Several studies of acoustic training technology have been conducted in Japan and overseas to solve these problems. However, these studies have covered only a very small part of auditory orientation, called "sound localization." The acoustic training systems developed from these studies are too expensive to introduce into actual training sessions and are not suitable for practical use. Therefore, there is a need for a practical auditory orientation training system for safe and efficient rehabilitation to encourage the visually impaired to participate in social activities.
In 2003, AIST and NRCD started to develop a training method that combined "sound localization" and "obstacle perception," and in 2005 they completed an auditory orientation training system. At the same time, they demonstrated that the system was effective in reducing the stress of O&M training and preventing the phenomenon in which the trainee walks off the designated walking path.
However, at about 5 million yen the system was expensive. Also, it was too large to carry and enabled the position and orientation of the head to be measured over a distance of no more than 1 m at a time.
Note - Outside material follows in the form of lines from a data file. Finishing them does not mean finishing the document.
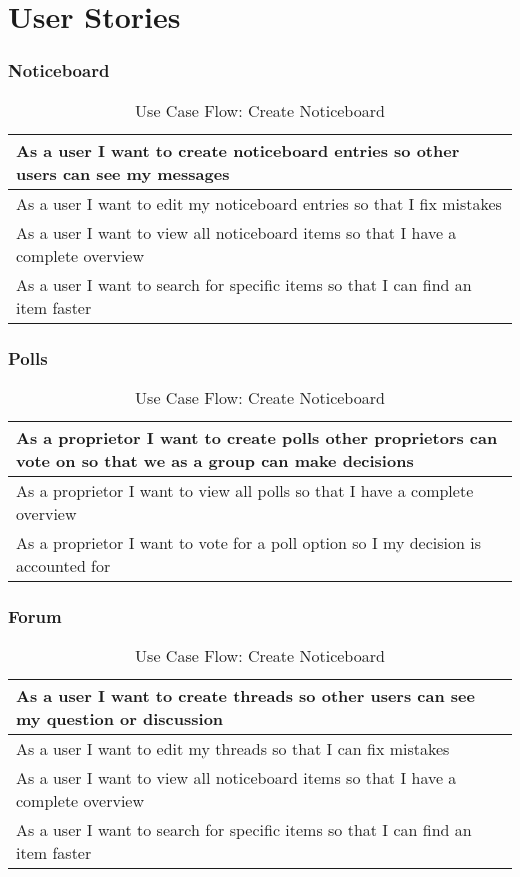 \chapter{User Stories}
\subsection{Noticeboard}
\begin{table}[H]
    \begin{tabularx}{\linewidth}{|X|}
      \hline
        As a user I want to create noticeboard entries so other users can see my messages \\
       \hline
        As a user I want to edit my noticeboard entries so that I fix mistakes \\
       \hline
        As a user I want to view all noticeboard items so that I have a complete overview \\
       \hline
        As a user I want to search for specific items so that I can find an item faster \\
       \hline 
    \end{tabularx}
    \caption{Use Case Flow: Create Noticeboard}
  \end{table}

\subsection{Polls}
\begin{table}[H]
  \begin{tabularx}{\linewidth}{|X|}
    \hline
      As a proprietor I want to create polls other proprietors can vote on so that we as a group can make decisions \\
     \hline
      As a proprietor I want to view all polls so that I have a complete overview \\
     \hline
      As a proprietor I want to vote for a poll option so I my decision is accounted for \\
     \hline 
  \end{tabularx}
  \caption{Use Case Flow: Create Noticeboard}
\end{table}

\subsection{Forum}
\begin{table}[H]
  \begin{tabularx}{\linewidth}{|X|}
    \hline
      As a user I want to create threads so other users can see my question or discussion \\
     \hline
      As a user I want to edit my threads  so that I can fix mistakes \\
     \hline
      As a user I want to view all noticeboard items so that I have a complete overview \\
     \hline
      As a user I want to search for specific items so that I can find an item faster \\
     \hline 
  \end{tabularx}
  \caption{Use Case Flow: Create Noticeboard}
\end{table}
Thus trainees cannot walk while using it.
Since 2008, AIST and RIEC, in cooperation with Tohoku Gakuin University, Tohoku Fukushi University, and others, have been jointly attempting to reduce the size of the auditory orientation training system, to expand its coverage, and to reduce its cost.
This development has been supported by the following projects:
- AIST's "Study of Orientation and Mobility Training for the Persons with Visual Impairment by using Wide-Range Three Dimensional Acoustical Technologies," the Cooperative Research Project Program of RIEC, FY2007–2009.
- AIST's "Development of Auditory Orientation Training Curriculums for Persons with Visual Impairment by using Wide-Range 3-D Sound," the Research Grants of the Okawa Foundation for Information and Telecommunications, FY2006.
- Tohoku Fukushi University's "Development of universal training system using acoustic virtual reality technique," the Cooperative Research Project Program of RIEC, FY2010–2012.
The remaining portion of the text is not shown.